It is better to be right
than to be happy...
right?
As part of an unusual experiment, the husband was
instructed to “agree with his wife’s every opinion and request without
complaint,” and to continue doing so “even if he believed the female
participant was wrong,” according to a report on the research that was
published Tuesday by the British Medical Journal.
The husband and wife were helping a trio of doctors
test their theory that pride and stubbornness get in the way of good mental
health. In their own medical practices in New Zealand, they had observed
patients leading “unnecessarily stressful lives by wanting to be right rather
than happy.”
If these patients could just let go of the need to prove to others
that they were right, would greater happiness be the result?
Based on the assumption that men would rather be
happy than be right, a husband was told to agree with his wife in all cases.

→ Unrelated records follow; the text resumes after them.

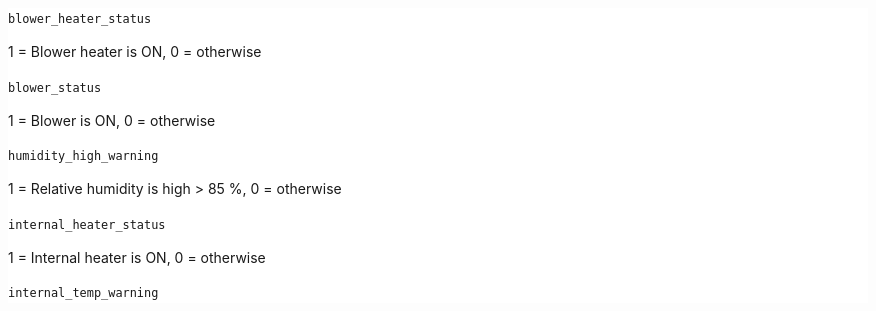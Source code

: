 </td>
</tr>
<tr>
<td>

`blower_heater_status`

</td>
<td></td>
<td>

1 = Blower heater is ON, 0 = otherwise

</td>
</tr>
<tr>
<td>

`blower_status`

</td>
<td></td>
<td>

1 = Blower is ON, 0 = otherwise

</td>
</tr>
<tr>
<td>

`humidity_high_warning`

</td>
<td></td>
<td>

1 = Relative humidity is high > 85 %, 0 = otherwise

</td>
</tr>
<tr>
<td>

`internal_heater_status`

</td>
<td></td>
<td>

1 = Internal heater is ON, 0 = otherwise

</td>
</tr>
<tr>
<td>

`internal_temp_warning`
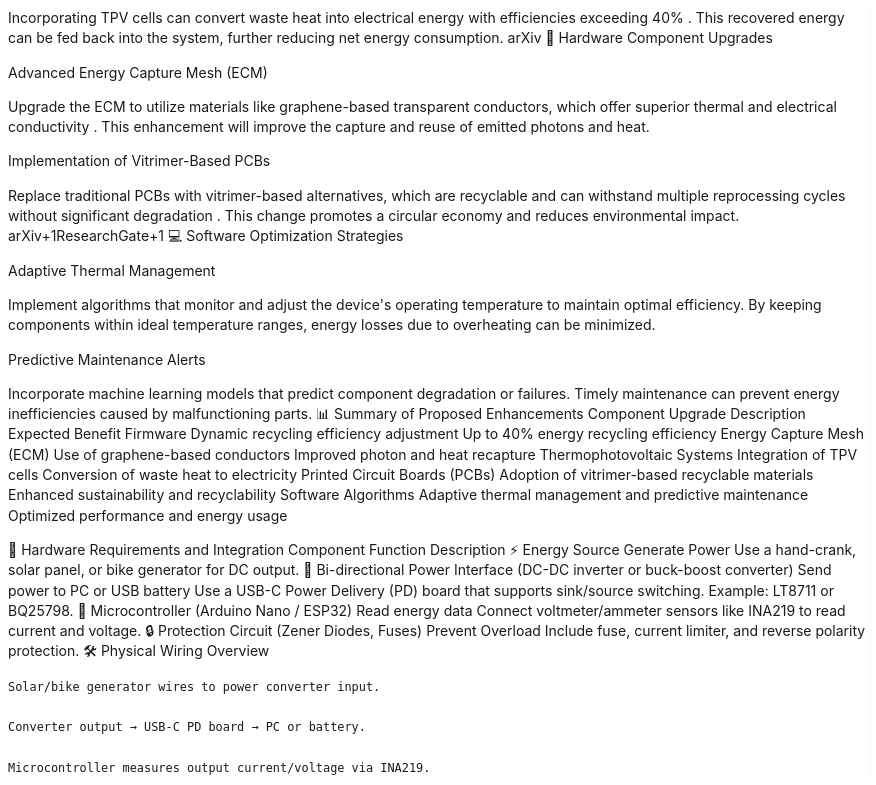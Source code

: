 Incorporating TPV cells can convert waste heat into electrical energy with efficiencies exceeding 40% . This recovered energy can be fed back into the system, further reducing net energy consumption.
arXiv
🧱 Hardware Component Upgrades

 Advanced Energy Capture Mesh (ECM)

Upgrade the ECM to utilize materials like graphene-based transparent conductors, which offer superior thermal and electrical conductivity . This enhancement will improve the capture and reuse of emitted photons and heat.

 Implementation of Vitrimer-Based PCBs

Replace traditional PCBs with vitrimer-based alternatives, which are recyclable and can withstand multiple reprocessing cycles without significant degradation . This change promotes a circular economy and reduces environmental impact.
arXiv+1ResearchGate+1
💻 Software Optimization Strategies

 Adaptive Thermal Management

Implement algorithms that monitor and adjust the device's operating temperature to maintain optimal efficiency. By keeping components within ideal temperature ranges, energy losses due to overheating can be minimized.

 Predictive Maintenance Alerts

Incorporate machine learning models that predict component degradation or failures. Timely maintenance can prevent energy inefficiencies caused by malfunctioning parts.
📊 Summary of Proposed Enhancements
Component	Upgrade Description	Expected Benefit
Firmware	Dynamic recycling efficiency adjustment	Up to 40% energy recycling efficiency
Energy Capture Mesh (ECM)	Use of graphene-based conductors	Improved photon and heat recapture
Thermophotovoltaic Systems	Integration of TPV cells	Conversion of waste heat to electricity
Printed Circuit Boards (PCBs)	Adoption of vitrimer-based recyclable materials	Enhanced sustainability and recyclability
Software Algorithms	Adaptive thermal management and predictive maintenance	Optimized performance and energy usage

🔧 Hardware Requirements and Integration
Component	Function	Description
⚡ Energy Source	Generate Power	Use a hand-crank, solar panel, or bike generator for DC output.
🔌 Bi-directional Power Interface (DC-DC inverter or buck-boost converter)	Send power to PC or USB battery	Use a USB-C Power Delivery (PD) board that supports sink/source switching. Example: LT8711 or BQ25798.
🧠 Microcontroller (Arduino Nano / ESP32)	Read energy data	Connect voltmeter/ammeter sensors like INA219 to read current and voltage.
🔒 Protection Circuit (Zener Diodes, Fuses)	Prevent Overload	Include fuse, current limiter, and reverse polarity protection.
🛠️ Physical Wiring Overview

    Solar/bike generator wires to power converter input.

    Converter output → USB-C PD board → PC or battery.

    Microcontroller measures output current/voltage via INA219.
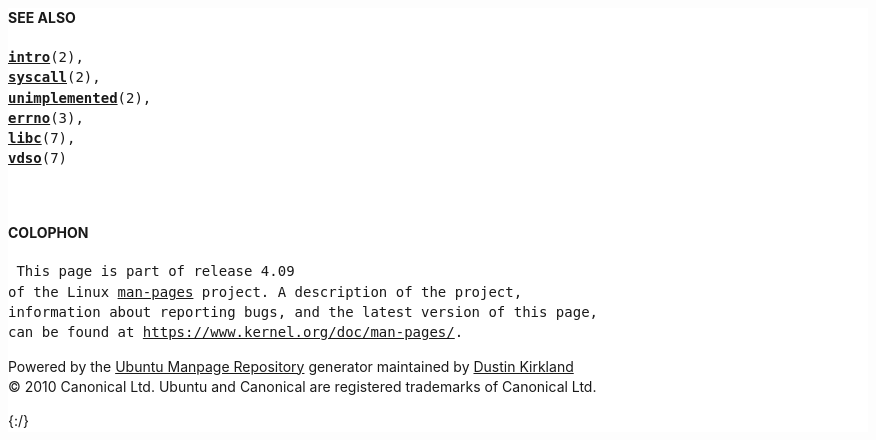 </pre><h4><b>SEE</b> <b>ALSO</b></h4><pre>
       <b><a href="../man2/intro.2.html">intro</a></b>(2), <b><a href="../man2/syscall.2.html">syscall</a></b>(2), <b><a href="../man2/unimplemented.2.html">unimplemented</a></b>(2), <b><a href="../man3/errno.3.html">errno</a></b>(3), <b><a href="../man7/libc.7.html">libc</a></b>(7), <b><a href="../man7/vdso.7.html">vdso</a></b>(7)

</pre><h4><b>COLOPHON</b></h4><pre>
       This page is part of release 4.09 of the Linux  <u>man-pages</u>  project.   A
       description  of  the project, information about reporting bugs, and the
       latest    version    of    this    page,    can     be     found     at
       https://www.kernel.org/doc/man-pages/.
</pre>
</pre>
                </div>
            </div>
            <div id="copyright">
                <p>
                Powered by the <a href="https://launchpad.net/ubuntu-manpage-repository">Ubuntu Manpage Repository</a> generator
                maintained by <a href="http://blog.dustinkirkland.com/">Dustin Kirkland</a><br />
                &copy; 2010 Canonical Ltd. Ubuntu and Canonical are registered trademarks of Canonical Ltd.
                </p>
            </div>
        </div>
    </body>
</html>

{:/}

However, based on the assumption that women would rather be right than be
happy, the doctors decided not to tell the wife why her husband was suddenly so
agreeable.
Both spouses were asked to rate their quality of
life on a scale of 1 to 10 (with 10 being the happiest) at the start of the
experiment and again on Day 6. It’s not clear how long the experiment was
intended to last, but it came to an abrupt halt on Day 12.
“By then the male participant found the female
participant to be increasingly critical of everything he did,” the researchers
reported. The husband could not take it anymore, so he made his wife a cup of
tea and told her what had been going on.
That led the researchers to terminate the study.
Over the 12 days of the experiment, the husband’s
quality of life plummeted from a baseline score of 7 all the way down to 3. The
wife started out at 8 and rose to 8.5 by Day 6. She had no desire to share her
quality of life with the researchers on Day 12, according to the report.
Still, the team was able to draw some preliminary
conclusions.
“It seems that being right, however, is a cause of
happiness, and agreeing with what one disagrees with is a cause of unhappiness,”
they wrote. They also noted that “the availability of unbridled power adversely
affects the quality of life of those on the receiving end.”